What the task requires:
Only the lines from the one containing "aka readout noise." through the end of the entries should be repeated, exactly as they appear, first and last included.

Input data:

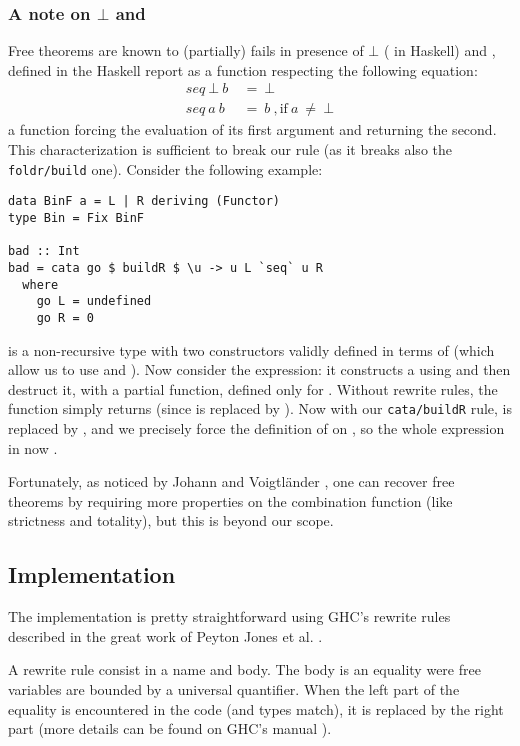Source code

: \subsubsection{A note on $\bot$ and }
\label{sec:seq}
Free theorems are known to (partially) fails in presence of $\bot$ ( in Haskell) and , defined in the Haskell report \cite{haskellReport} as a function respecting the following equation:
\begin{align*}
seq\ \bot\ b\ &=\ \bot\\
seq\ a\ b\ &=\ b\ \mathrm{,if}\ a\ \neq\ \bot
\end{align*}
 a function forcing the evaluation of its first argument and returning the second. This characterization is sufficient to break our rule (as it breaks also the \verb|foldr/build| one). Consider the following example:

\begin{verbatim}
data BinF a = L | R deriving (Functor)
type Bin = Fix BinF

bad :: Int
bad = cata go $ buildR $ \u -> u L `seq` u R
  where
    go L = undefined
    go R = 0
\end{verbatim}
 is a non-recursive type with two constructors validly defined in terms of  (which allow us to use  and ). Now consider the  expression: it constructs a  using  and then destruct it, with a partial function, defined only for . Without rewrite rules, the function simply returns  (since  is replaced by ). Now with our \verb|cata/buildR| rule,  is replaced by , and we precisely force the definition of  on , so the whole expression in now .

Fortunately, as noticed by Johann and Voigtländer \cite{JV04}, one can recover free theorems by requiring more properties on the combination function (like strictness and totality), but this is beyond our scope.

\subsection{Implementation}
The implementation is pretty straightforward using GHC's rewrite rules described in the great work of Peyton Jones et al. \cite{pbr}.

A rewrite rule consist in a name and body. The body is an equality were free variables are bounded by a universal quantifier. When the left part of the equality is encountered in the code (and types match), it is replaced by the right part (more details can be found on GHC's manual \cite{ghc:manual}).

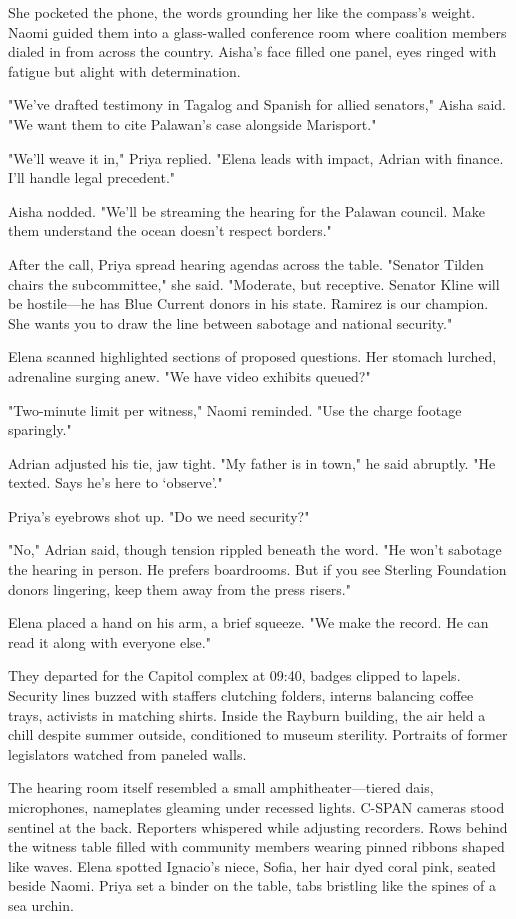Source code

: She pocketed the phone, the words grounding her like the compass's weight. Naomi guided them into a glass-walled conference room where coalition members dialed in from across the country. Aisha's face filled one panel, eyes ringed with fatigue but alight with determination.

"We've drafted testimony in Tagalog and Spanish for allied senators," Aisha said. "We want them to cite Palawan's case alongside Marisport."

"We'll weave it in," Priya replied. "Elena leads with impact, Adrian with finance. I'll handle legal precedent."

Aisha nodded. "We'll be streaming the hearing for the Palawan council. Make them understand the ocean doesn't respect borders."

After the call, Priya spread hearing agendas across the table. "Senator Tilden chairs the subcommittee," she said. "Moderate, but receptive. Senator Kline will be hostile—he has Blue Current donors in his state. Ramirez is our champion. She wants you to draw the line between sabotage and national security."

Elena scanned highlighted sections of proposed questions. Her stomach lurched, adrenaline surging anew. "We have video exhibits queued?"

"Two-minute limit per witness," Naomi reminded. "Use the charge footage sparingly."

Adrian adjusted his tie, jaw tight. "My father is in town," he said abruptly. "He texted. Says he's here to `observe'."

Priya's eyebrows shot up. "Do we need security?"

"No," Adrian said, though tension rippled beneath the word. "He won't sabotage the hearing in person. He prefers boardrooms. But if you see Sterling Foundation donors lingering, keep them away from the press risers."

Elena placed a hand on his arm, a brief squeeze. "We make the record. He can read it along with everyone else."

They departed for the Capitol complex at 09:40, badges clipped to lapels. Security lines buzzed with staffers clutching folders, interns balancing coffee trays, activists in matching shirts. Inside the Rayburn building, the air held a chill despite summer outside, conditioned to museum sterility. Portraits of former legislators watched from paneled walls.

The hearing room itself resembled a small amphitheater—tiered dais, microphones, nameplates gleaming under recessed lights. C-SPAN cameras stood sentinel at the back. Reporters whispered while adjusting recorders. Rows behind the witness table filled with community members wearing pinned ribbons shaped like waves. Elena spotted Ignacio's niece, Sofia, her hair dyed coral pink, seated beside Naomi. Priya set a binder on the table, tabs bristling like the spines of a sea urchin.

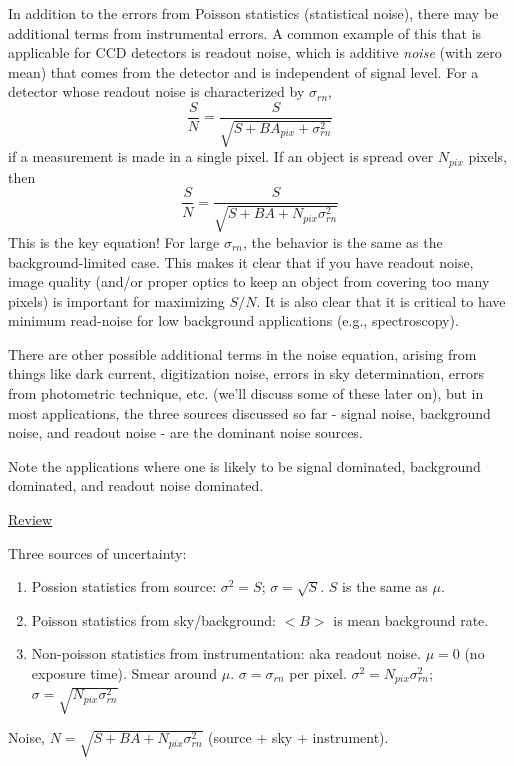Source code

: \documentclass[12pt]{article}
\begin{document}
In addition to the errors from Poisson statistics (statistical noise),
there may be additional terms from instrumental errors. A common
example of this that is applicable for CCD detectors is readout noise,
which is additive \emph{noise} (with zero mean) that comes from the detector
and is independent of signal level. For a detector whose readout noise
is characterized by $\sigma_{rn}$,
$$ \frac{S}{N} = \frac{S}{\sqrt{S+BA_{pix}+\sigma^2_{rn}}} $$
if a measurement is made in a single pixel. If an object is spread
over $N_{pix}$ pixels, then
$$ \boxed{
 \frac{S}{N} = \frac{S}{\sqrt{S+BA+N_{pix}\sigma^2_{rn}}}
 } $$
\textcolor{myBlue}{This is the key equation!}
For large $\sigma_{rn}$, the behavior is the same as the
background-limited case. This makes it clear that if you have readout
noise, image quality (and/or proper optics to keep an object from
covering too many pixels) is important for maximizing $S/N$. It is
also clear that it is critical to have minimum read-noise for low
background applications (e.g., spectroscopy).

There are other possible additional terms in the noise equation,
arising from things like dark current, digitization noise, errors in
sky determination, errors from photometric technique, etc. (we'll
discuss some of these later on), but in most applications, the three
sources discussed so far - signal noise, background noise, and readout
noise - are the dominant noise sources.

Note the applications where one is likely to be signal dominated,
background dominated, and readout noise dominated.

\textcolor{myBlue}{\large \underline{Review}}\normalsize

Three sources of uncertainty:
\begin{enumerate}
    \item Possion statistics from source: $\sigma^2 = S$;
        $\sigma = \sqrt{S}$. $S$ is the same as $\mu$.
    \item Poisson statistics from sky/background:
        $<B>$ is mean background rate.
    \item Non-poisson statistics from instrumentation:
        aka readout noise. $\mu=0$ (no exposure time).
        Smear around $\mu$. $\sigma = \sigma_{rn}$ per pixel.
        $\sigma^2 = N_{pix}\sigma_{rn}^2$;
        $\sigma = \sqrt{N_{pix}\sigma_{rn}^2}$
\end{enumerate}
Noise, $N = \sqrt{S+BA+N_{pix}\sigma_{rn}^2}$
(source + sky + instrument).
\end{document}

Exercise result:
        aka readout noise. $\mu=0$ (no exposure time).
        Smear around $\mu$. $\sigma = \sigma_{rn}$ per pixel.
        $\sigma^2 = N_{pix}\sigma_{rn}^2$;
        $\sigma = \sqrt{N_{pix}\sigma_{rn}^2}$
\end{enumerate}
Noise, $N = \sqrt{S+BA+N_{pix}\sigma_{rn}^2}$
(source + sky + instrument).
\end{document}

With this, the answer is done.